而同時,盡管所有人都認為政府對色情和淫穢內容的管製和限製是必要的,但是無論是淫穢還是色情內容,有時候很難鑒定,尤其是軟性色情的內容,它往往遊離於禁與不禁之間,這些都會讓事情變得很複雜。比如上麵提到的那位埃德溫部長,在跟《花花公子》的較量中敗下陣來之後,也改口說,他記得以前看《花花公子》的時候確實是色情雜誌,但是後來《花花公子》改了風格,隻能算是軟性情色雜誌,不能歸到色情雜誌裏麵。再者,從人性本能考慮,限製這些內容往往會激起民意反彈,政府也吃力不討好。所以美國對這些內容的管製基本上采取一種極其寬鬆的政策。
但是也不難發現,正是第一修正案這個言論自由的尚方寶劍,讓美國很多色情和淫穢信息的提供商有機會打擦邊球,這個負麵效應也很明顯。美國色情行業雖說對未成年人是禁止的,但是這些東西對那些價值觀尚未成熟的青少年有很大的誘惑力,而這些行業的從業者當然希望有更多的人來看他們的東西,青少年的錢他們能賺也要賺,而且比成人更好賺,因此,如果不能光明正大、名正言順地讓青少年接觸這些信息,也要想方設法讓他們在邊緣進行接觸,於是一些軟性色情的內容就大行其道。美國電視也好,網絡也好,很多大眾化節目都有性暗示或者軟性色情的成分,青少年都可以看。這些信息的泛濫也是美國青少年比較早熟的原因,而美國青少年犯罪率較高也跟這個有很大的關係。

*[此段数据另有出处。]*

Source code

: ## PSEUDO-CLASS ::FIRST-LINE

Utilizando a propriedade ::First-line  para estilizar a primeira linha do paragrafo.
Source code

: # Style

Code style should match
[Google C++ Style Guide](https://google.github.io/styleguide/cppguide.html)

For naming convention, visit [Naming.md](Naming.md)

所以很多美國家長老抱怨說需要對這些內容進行管製,美國政府也有一些相關的法律,比如《互聯網兒童色情保護條例》,但是在“開放”為主的政策之下,這些法律其實很難真正起到作用。比如美國允許開辦色情網站,但是為了保護未成年人,《互聯網兒童色情保護條例》就出了一條法規,要求用戶在登錄的時候填寫年齡,如果是成年人,那就可以進入網站瀏覽;如果未滿18歲,網站就會提示叫你離開。但是實際上,未成年人可以隨便填寫年齡,這種措施基本上也就形同虛設,隻是擺個花架子而已。

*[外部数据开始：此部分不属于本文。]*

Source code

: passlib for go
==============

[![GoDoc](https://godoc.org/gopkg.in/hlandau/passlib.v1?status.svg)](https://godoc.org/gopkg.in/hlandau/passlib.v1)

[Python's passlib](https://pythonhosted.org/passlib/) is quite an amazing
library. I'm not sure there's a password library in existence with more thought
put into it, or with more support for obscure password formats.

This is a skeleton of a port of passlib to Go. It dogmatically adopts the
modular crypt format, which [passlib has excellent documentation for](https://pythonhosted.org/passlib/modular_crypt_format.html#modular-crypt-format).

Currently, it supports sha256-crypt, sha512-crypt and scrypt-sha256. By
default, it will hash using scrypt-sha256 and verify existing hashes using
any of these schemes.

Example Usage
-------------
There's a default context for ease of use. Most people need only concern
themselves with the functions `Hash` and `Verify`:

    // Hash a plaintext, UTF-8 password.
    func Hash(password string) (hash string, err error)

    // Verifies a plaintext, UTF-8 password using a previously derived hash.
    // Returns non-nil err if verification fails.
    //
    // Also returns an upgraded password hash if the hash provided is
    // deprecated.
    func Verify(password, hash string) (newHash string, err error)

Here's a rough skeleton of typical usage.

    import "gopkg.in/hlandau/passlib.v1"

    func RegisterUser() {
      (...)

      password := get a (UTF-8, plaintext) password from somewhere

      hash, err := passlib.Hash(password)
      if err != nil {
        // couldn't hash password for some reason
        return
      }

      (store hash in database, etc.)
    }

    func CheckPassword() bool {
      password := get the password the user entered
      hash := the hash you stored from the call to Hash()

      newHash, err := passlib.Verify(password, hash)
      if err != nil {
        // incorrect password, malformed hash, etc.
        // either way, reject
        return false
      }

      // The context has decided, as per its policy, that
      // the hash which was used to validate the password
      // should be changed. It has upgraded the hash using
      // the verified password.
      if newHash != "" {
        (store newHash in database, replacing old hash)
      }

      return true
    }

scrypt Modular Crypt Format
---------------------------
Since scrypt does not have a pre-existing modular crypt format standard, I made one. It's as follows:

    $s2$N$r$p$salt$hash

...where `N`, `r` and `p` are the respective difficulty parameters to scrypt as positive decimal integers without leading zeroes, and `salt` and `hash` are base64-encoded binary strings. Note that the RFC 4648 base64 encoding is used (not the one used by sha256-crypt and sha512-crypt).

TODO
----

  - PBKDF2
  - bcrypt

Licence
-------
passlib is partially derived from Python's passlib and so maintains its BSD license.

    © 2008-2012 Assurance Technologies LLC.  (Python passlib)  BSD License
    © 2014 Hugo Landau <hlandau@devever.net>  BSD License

無論是電視台,還是色情行業組織,這些媒體的實力都是非常強大的,一旦政府要強力管製,他們就拿出第一修正案“言論自由”這個大帽子,說政府違憲,壓製言論自由。而無論是政府官員還是國會議員,都不敢被扣上這頂帽子,這樣一來,這些媒體就占了上風。
而且有的時候事情還會變得頗具娛樂性。比如埃德溫部長,他要管製色情內容,就要有理由,因此經常在公眾麵前闡釋他的立場,光闡釋還不夠,有時候還要回答媒體、公眾甚至法院的提問。就有人問,“你覺得《花花公子》是色情雜誌,證據在哪裏呢?你是不是經常看呢?你看了以後感受如何呢?”埃德溫也無法回避這些問題,所以隻好照實回答:“我,我這個,偶爾也看,我看了確實覺得它有問題,影響不好。”結果第二天,美國媒體新聞報道就出來了,大標題為“埃德溫承認自己看花花公子”。這個埃德溫年紀一大把了,但還是被媒體耍了一把,弄得自己很尷尬。

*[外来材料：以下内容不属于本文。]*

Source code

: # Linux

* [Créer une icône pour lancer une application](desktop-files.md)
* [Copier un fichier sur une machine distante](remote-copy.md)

除了這一層之外,色情內容跟性教育之間的界限有時候也很模糊。一些色情行業組織往往打著性教育的旗號在經營。穀歌的Youtube曾經長期禁止性教育的視頻,後來不斷有人抗議,說這不是色情,最後Youtube也解禁了。
此外,根據美國法律,瀏覽色情信息的合法性也隻局限於私人空間。在家裏不算犯法,在公共空間就要有約束。美國的這一條規定,也是在曆史上發生了類似在家看A片被抓的事情之後才確立的。1969年,美國佐治亞州一個叫斯坦利(Stanley)的書商由於被懷疑和某個案件有關,於是警察就跑去搜他家。翻箱倒櫃之後,警方沒有搜出任何跟該案件有關的證據,卻在他家臥室的抽屜裏搜出色情電影膠片。佐治亞州地方法院根據地方法律判定斯坦利私藏色情電影。斯坦利覺得自己沒招誰沒惹誰,怎麼就成了這麼個冤大頭,不服,上告到聯邦最高法院。最後聯邦最高法院推翻了佐治亞州地方法院的判決,覺得這個做法與第一修正案不衝突。斯坦利一案從此也為同類案件樹立了一個風向標。
除了色情和淫穢內容,對第一修正案爭議較大的就是反政府的言論。如果說美國政府在管製色情信息的時候,多多少少有點睜一隻眼閉一隻眼的態度,那麼對於反政府言論的管製,美國政府要認真得多。